Timeless Insights for General Stanley McChrystal from Historian Edward Augustus Freeman (d. 1892)

Edward A. Freeman, a fierce 19th century opponent of jihad-imposed dhimmitude, and its Western Power abettors

 

Edward Augustus Freeman (1823-92), was a highly esteemed and influential British historian. Freeman was born at Harborne, in Staffordshire, and educated at Oxford, where he became a Fellow of Trinity College, and later Regius Professor of Modern History. One of the leading Victorian writers on English medieval history, Freeman’s most enduring achievement is his six-volume “The History of the Norman Conquest of England” (1867-1879). He was also an authority on the ancient world, especially the development of Greek civilization.

 

Freeman additionally took an active part in the politics of his own day, and was a passionate supporter of modern Greece and the struggle of Orthodox Christians in the Balkans for independence from the Ottoman Empire. He expounded such views for non-academic audiences writing for many years in the Saturday Review.

 

Freeman’s major published works include “History of Architecture” (1849); “Essay on Window Tracery” (1850); “Architecture of Llandaff Cathedral” (1851); “History and Conquest of the Saracens” (1856); “Ancient Greece and Mediaeval Italy: (in “Oxford Essays” for 1858); “History of Federal Government” (1863); “Old English History” (1869); “History of the Cathedral Church of Wells” (1870); “Historical Essays” (1871; 2d series, 1873); “Growth of the English Constitution” (1872); “Comparative Politics” (1873); and “History of the Norman Conquest,” his magnum opus (6 vols., 1867-79).

 

Freeman’s sadly timeless insights on Islam would be particularly edifying for General Stanley McChrystal. These are germane extracts from “History and Conquest of the Saracens—Six Lectures Delivered Before the Edinburgh Philosophical Institute” (1856; re-published in 1876, MacMillan and Company), pp. 202-203:

 

Mahometanism [Islam] is essentially an obstructive, intolerant system…It has consecrated despotism; it has consecrated polygamy; it has consecrated slavery.

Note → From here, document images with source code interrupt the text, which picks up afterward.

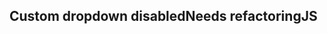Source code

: <h2>Custom dropdown disabled<span class="status refactor">Needs refactoring</span><span class="status js">JS</span></h2>
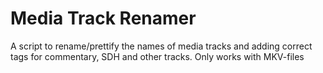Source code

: # Media Track Renamer
A script to rename/prettify the names of media tracks and adding correct tags for commentary, SDH and other tracks.
Only works with MKV-files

It has declared war against every other creed; it has claimed to be at least dominant in every land…When it ceases to have an enemy to contend against, it sinks into sluggish stupidity and into a barbarism far viler…It must have an enemy; if cut off…from conflict with the infidel, it finds its substitute in sectarian hatred of brother Moslems…

 

[Islam] has done nothing for man in his highest earthly capacity, as the citizen of a free state; it has done nothing for the higher of even his purely speculative capacities…It has by its aggressive tenets brought them into direct antagonism with the creed and civilization of the West.

 

And speaking most directly to General McChrystal’s fantasy Islam, Freeman (p. 203) decried the dangerous naivete of those (like McChrystal and his ilk),

 

…who expect to see a Mahometan [Islamic] state [like Afghanistan] become tolerant and civilized without ceasing to be Mahometan…So long as a government remains Mahometan, so long must it be intolerant at home; so long will it only be restrained by weakness from offering to other lands the old election of “Koran, Tribute, or Sword.”